▶ _Your task_
Return only the lines of the listing below that run from the line with "results, and files" through the line with "(gf/sms-notification", both ends included, exactly as written.

▶ _Records provided_
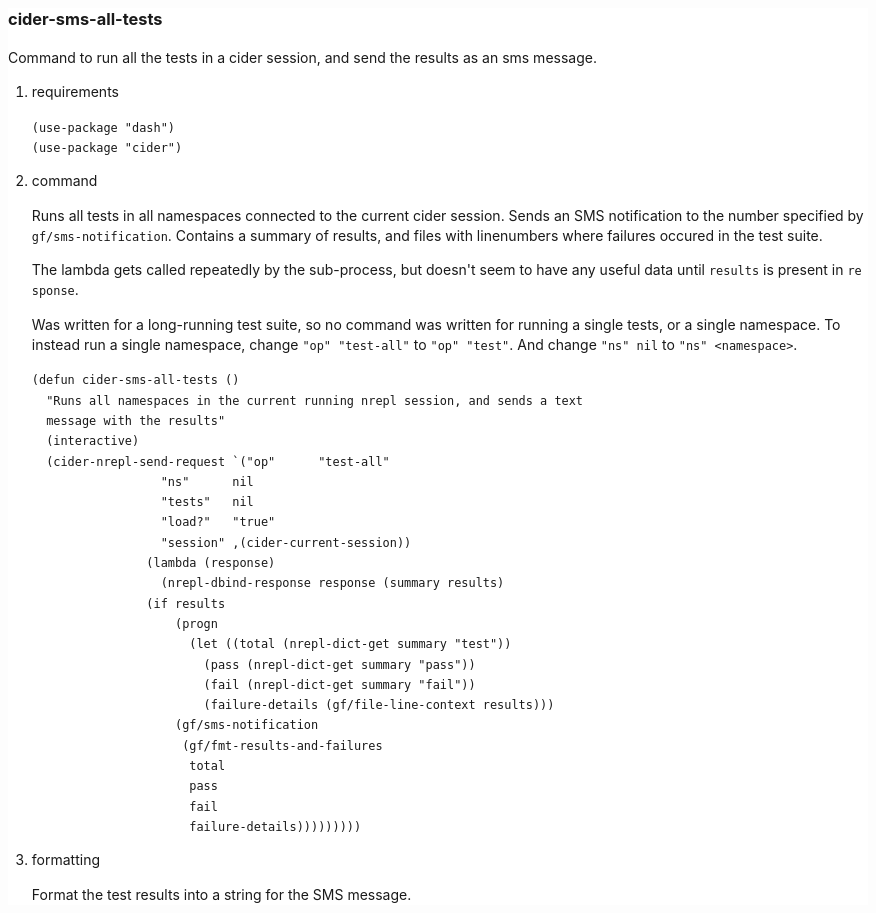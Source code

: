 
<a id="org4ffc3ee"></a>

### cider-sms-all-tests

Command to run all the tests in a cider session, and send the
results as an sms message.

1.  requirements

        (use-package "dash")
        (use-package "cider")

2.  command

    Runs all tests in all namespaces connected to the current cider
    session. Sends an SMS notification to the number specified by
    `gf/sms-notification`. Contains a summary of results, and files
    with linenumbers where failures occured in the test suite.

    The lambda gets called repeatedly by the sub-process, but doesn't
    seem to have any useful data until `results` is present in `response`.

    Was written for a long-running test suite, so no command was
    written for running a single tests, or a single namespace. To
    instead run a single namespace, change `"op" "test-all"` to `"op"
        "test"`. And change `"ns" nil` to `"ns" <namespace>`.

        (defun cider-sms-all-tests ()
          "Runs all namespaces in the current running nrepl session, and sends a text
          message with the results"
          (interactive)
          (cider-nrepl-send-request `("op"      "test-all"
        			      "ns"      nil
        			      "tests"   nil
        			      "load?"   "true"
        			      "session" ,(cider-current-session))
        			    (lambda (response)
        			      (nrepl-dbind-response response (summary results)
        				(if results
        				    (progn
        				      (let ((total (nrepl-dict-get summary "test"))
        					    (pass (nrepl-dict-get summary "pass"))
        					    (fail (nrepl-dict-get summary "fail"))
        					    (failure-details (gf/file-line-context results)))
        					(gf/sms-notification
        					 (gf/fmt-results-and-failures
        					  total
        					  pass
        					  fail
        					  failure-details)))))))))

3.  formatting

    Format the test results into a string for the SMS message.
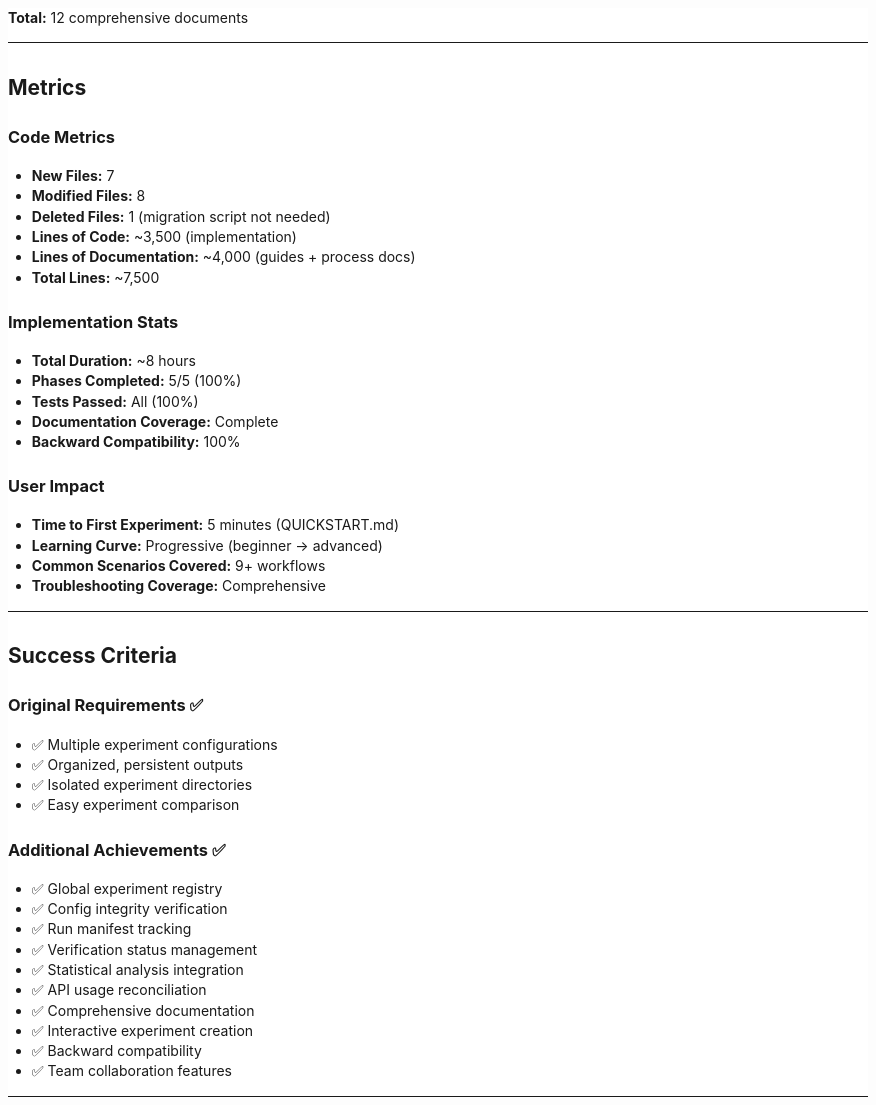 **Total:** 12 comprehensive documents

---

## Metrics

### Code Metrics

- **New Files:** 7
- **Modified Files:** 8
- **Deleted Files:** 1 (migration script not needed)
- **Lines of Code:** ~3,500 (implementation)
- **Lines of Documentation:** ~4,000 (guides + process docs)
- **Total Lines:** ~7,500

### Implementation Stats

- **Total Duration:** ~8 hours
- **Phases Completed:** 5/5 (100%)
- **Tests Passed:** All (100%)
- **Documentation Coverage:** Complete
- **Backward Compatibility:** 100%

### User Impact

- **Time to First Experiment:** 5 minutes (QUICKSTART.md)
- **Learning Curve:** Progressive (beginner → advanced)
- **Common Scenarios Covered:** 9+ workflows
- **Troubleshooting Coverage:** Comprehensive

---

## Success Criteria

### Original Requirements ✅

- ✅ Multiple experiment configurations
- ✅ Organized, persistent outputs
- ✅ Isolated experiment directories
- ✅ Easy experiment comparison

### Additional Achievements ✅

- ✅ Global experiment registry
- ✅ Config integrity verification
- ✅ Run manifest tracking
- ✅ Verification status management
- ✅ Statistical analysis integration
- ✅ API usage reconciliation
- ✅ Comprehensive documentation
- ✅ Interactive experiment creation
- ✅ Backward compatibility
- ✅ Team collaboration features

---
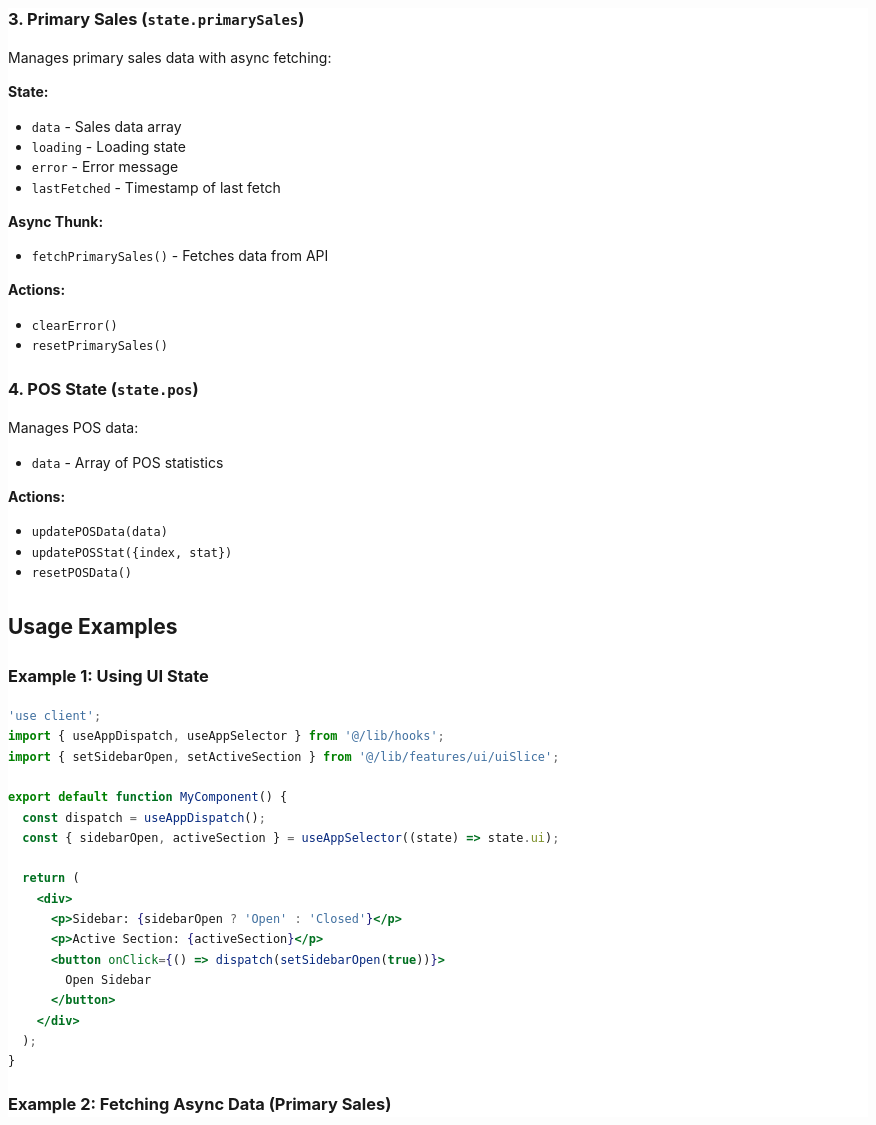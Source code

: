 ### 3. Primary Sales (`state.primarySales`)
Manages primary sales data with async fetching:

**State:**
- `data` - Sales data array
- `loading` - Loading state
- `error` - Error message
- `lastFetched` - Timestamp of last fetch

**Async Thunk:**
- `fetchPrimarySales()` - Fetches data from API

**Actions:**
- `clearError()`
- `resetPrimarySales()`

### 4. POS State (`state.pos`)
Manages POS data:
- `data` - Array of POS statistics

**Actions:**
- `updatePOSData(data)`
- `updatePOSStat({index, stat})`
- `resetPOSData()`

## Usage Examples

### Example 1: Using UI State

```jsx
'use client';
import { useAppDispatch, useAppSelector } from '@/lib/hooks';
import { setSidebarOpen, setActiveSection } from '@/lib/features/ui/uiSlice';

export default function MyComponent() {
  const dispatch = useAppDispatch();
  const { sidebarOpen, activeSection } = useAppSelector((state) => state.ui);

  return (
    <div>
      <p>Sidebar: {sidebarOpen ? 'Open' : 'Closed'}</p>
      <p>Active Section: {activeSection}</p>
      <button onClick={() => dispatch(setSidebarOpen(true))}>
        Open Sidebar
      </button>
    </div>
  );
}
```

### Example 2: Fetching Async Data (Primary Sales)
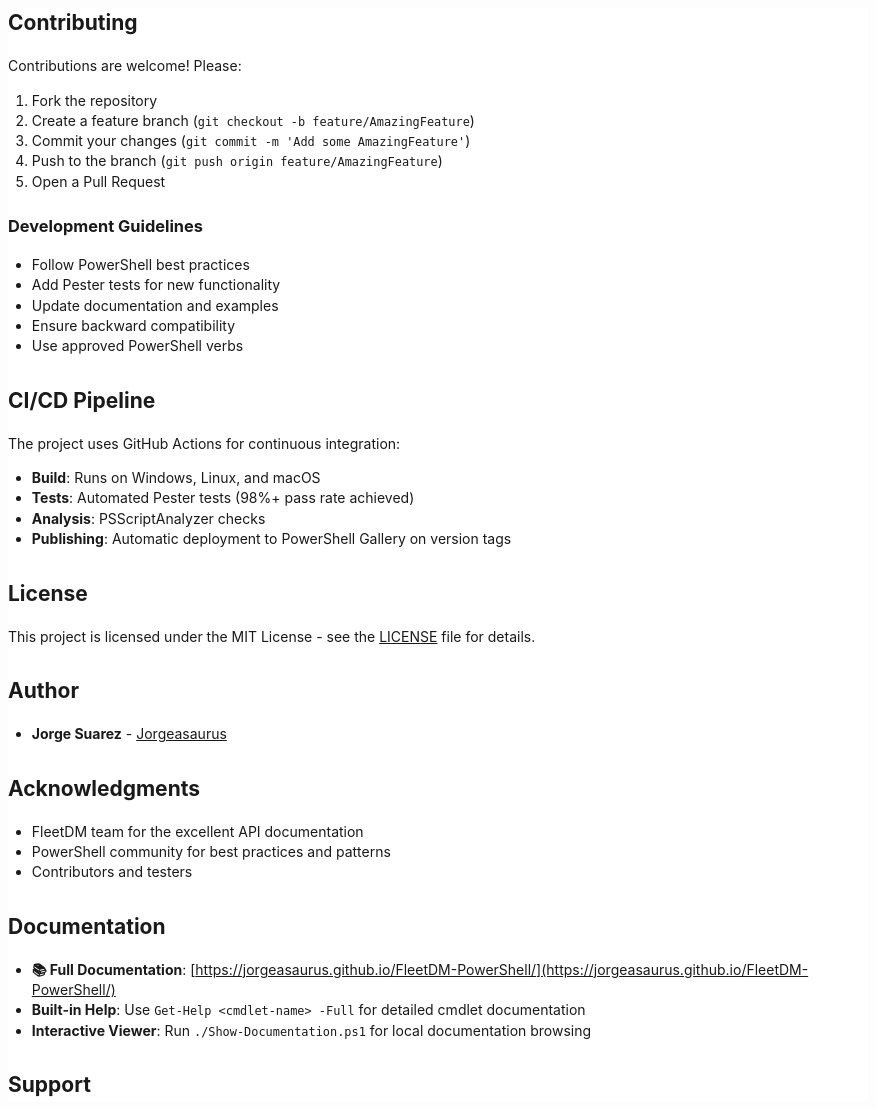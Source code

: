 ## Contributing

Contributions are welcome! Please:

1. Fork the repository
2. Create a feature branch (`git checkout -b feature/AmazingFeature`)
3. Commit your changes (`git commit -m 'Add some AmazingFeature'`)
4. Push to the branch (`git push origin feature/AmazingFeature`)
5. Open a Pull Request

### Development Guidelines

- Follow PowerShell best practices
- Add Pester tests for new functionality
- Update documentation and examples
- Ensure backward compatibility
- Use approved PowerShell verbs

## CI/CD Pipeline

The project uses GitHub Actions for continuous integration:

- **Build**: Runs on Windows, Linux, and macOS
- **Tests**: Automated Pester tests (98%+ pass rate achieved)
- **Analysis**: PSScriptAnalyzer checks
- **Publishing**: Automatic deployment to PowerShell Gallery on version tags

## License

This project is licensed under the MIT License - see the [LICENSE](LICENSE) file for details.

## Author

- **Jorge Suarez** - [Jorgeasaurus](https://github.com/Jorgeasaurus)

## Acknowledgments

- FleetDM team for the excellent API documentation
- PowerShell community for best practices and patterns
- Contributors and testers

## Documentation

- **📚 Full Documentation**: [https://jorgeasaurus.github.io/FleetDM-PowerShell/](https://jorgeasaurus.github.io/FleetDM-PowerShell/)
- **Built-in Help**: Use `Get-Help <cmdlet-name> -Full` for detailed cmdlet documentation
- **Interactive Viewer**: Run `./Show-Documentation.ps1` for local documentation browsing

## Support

▶ _Written solution_
    `gf/sms-notification`. Contains a summary of results, and files
    with linenumbers where failures occured in the test suite.

    The lambda gets called repeatedly by the sub-process, but doesn't
    seem to have any useful data until `results` is present in `response`.

    Was written for a long-running test suite, so no command was
    written for running a single tests, or a single namespace. To
    instead run a single namespace, change `"op" "test-all"` to `"op"
        "test"`. And change `"ns" nil` to `"ns" <namespace>`.

        (defun cider-sms-all-tests ()
          "Runs all namespaces in the current running nrepl session, and sends a text
          message with the results"
          (interactive)
          (cider-nrepl-send-request `("op"      "test-all"
        			      "ns"      nil
        			      "tests"   nil
        			      "load?"   "true"
        			      "session" ,(cider-current-session))
        			    (lambda (response)
        			      (nrepl-dbind-response response (summary results)
        				(if results
        				    (progn
        				      (let ((total (nrepl-dict-get summary "test"))
        					    (pass (nrepl-dict-get summary "pass"))
        					    (fail (nrepl-dict-get summary "fail"))
        					    (failure-details (gf/file-line-context results)))
        					(gf/sms-notification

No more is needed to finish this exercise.